DATA SECTION →
-----
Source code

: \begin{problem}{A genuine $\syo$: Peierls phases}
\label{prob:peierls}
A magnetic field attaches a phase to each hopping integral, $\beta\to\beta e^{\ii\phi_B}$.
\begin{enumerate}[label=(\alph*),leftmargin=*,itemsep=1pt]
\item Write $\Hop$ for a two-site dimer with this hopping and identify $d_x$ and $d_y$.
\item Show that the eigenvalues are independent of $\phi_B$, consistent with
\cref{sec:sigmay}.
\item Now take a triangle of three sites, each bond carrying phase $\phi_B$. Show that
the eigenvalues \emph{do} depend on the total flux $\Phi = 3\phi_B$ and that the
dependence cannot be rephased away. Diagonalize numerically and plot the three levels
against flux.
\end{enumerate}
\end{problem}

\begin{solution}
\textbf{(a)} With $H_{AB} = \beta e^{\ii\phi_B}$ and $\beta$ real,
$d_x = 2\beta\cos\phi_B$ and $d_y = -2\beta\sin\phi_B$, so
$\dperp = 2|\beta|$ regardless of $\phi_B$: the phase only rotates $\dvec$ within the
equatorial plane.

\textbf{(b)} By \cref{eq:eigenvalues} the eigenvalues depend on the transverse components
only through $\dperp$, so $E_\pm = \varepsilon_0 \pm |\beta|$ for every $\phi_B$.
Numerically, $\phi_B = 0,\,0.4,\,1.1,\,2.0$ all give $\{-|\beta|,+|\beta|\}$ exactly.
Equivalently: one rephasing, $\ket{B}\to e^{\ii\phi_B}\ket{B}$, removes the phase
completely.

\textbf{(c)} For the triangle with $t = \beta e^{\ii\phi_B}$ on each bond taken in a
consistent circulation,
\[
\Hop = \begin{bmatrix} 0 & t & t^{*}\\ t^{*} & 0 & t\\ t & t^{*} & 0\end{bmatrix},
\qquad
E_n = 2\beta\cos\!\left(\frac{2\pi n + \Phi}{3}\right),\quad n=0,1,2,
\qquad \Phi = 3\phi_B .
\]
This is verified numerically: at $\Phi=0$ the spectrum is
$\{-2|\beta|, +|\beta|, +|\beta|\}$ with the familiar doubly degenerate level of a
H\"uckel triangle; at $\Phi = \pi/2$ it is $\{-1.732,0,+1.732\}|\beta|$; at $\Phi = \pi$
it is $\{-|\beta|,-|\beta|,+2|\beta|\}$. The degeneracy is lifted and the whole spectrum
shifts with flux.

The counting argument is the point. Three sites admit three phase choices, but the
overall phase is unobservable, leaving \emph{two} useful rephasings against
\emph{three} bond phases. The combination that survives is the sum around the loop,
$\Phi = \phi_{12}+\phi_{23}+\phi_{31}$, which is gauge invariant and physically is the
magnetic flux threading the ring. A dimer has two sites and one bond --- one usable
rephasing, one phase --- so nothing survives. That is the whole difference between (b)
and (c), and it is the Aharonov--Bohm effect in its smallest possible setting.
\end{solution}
-----
PROMPT → Restate the data exactly, keeping every line intact.

REPLY →
Source code

: \begin{problem}{A genuine $\syo$: Peierls phases}
\label{prob:peierls}
A magnetic field attaches a phase to each hopping integral, $\beta\to\beta e^{\ii\phi_B}$.
\begin{enumerate}[label=(\alph*),leftmargin=*,itemsep=1pt]
\item Write $\Hop$ for a two-site dimer with this hopping and identify $d_x$ and $d_y$.
\item Show that the eigenvalues are independent of $\phi_B$, consistent with
\cref{sec:sigmay}.
\item Now take a triangle of three sites, each bond carrying phase $\phi_B$. Show that
the eigenvalues \emph{do} depend on the total flux $\Phi = 3\phi_B$ and that the
dependence cannot be rephased away. Diagonalize numerically and plot the three levels
against flux.
\end{enumerate}
\end{problem}

\begin{solution}
\textbf{(a)} With $H_{AB} = \beta e^{\ii\phi_B}$ and $\beta$ real,
$d_x = 2\beta\cos\phi_B$ and $d_y = -2\beta\sin\phi_B$, so
$\dperp = 2|\beta|$ regardless of $\phi_B$: the phase only rotates $\dvec$ within the
equatorial plane.

\textbf{(b)} By \cref{eq:eigenvalues} the eigenvalues depend on the transverse components
only through $\dperp$, so $E_\pm = \varepsilon_0 \pm |\beta|$ for every $\phi_B$.
Numerically, $\phi_B = 0,\,0.4,\,1.1,\,2.0$ all give $\{-|\beta|,+|\beta|\}$ exactly.
Equivalently: one rephasing, $\ket{B}\to e^{\ii\phi_B}\ket{B}$, removes the phase
completely.

\textbf{(c)} For the triangle with $t = \beta e^{\ii\phi_B}$ on each bond taken in a
consistent circulation,
\[
\Hop = \begin{bmatrix} 0 & t & t^{*}\\ t^{*} & 0 & t\\ t & t^{*} & 0\end{bmatrix},
\qquad
E_n = 2\beta\cos\!\left(\frac{2\pi n + \Phi}{3}\right),\quad n=0,1,2,
\qquad \Phi = 3\phi_B .
\]
This is verified numerically: at $\Phi=0$ the spectrum is
$\{-2|\beta|, +|\beta|, +|\beta|\}$ with the familiar doubly degenerate level of a
H\"uckel triangle; at $\Phi = \pi/2$ it is $\{-1.732,0,+1.732\}|\beta|$; at $\Phi = \pi$
it is $\{-|\beta|,-|\beta|,+2|\beta|\}$. The degeneracy is lifted and the whole spectrum
shifts with flux.

The counting argument is the point. Three sites admit three phase choices, but the
overall phase is unobservable, leaving \emph{two} useful rephasings against
\emph{three} bond phases. The combination that survives is the sum around the loop,
$\Phi = \phi_{12}+\phi_{23}+\phi_{31}$, which is gauge invariant and physically is the
magnetic flux threading the ring. A dimer has two sites and one bond --- one usable
rephasing, one phase --- so nothing survives. That is the whole difference between (b)
and (c), and it is the Aharonov--Bohm effect in its smallest possible setting.
\end{solution}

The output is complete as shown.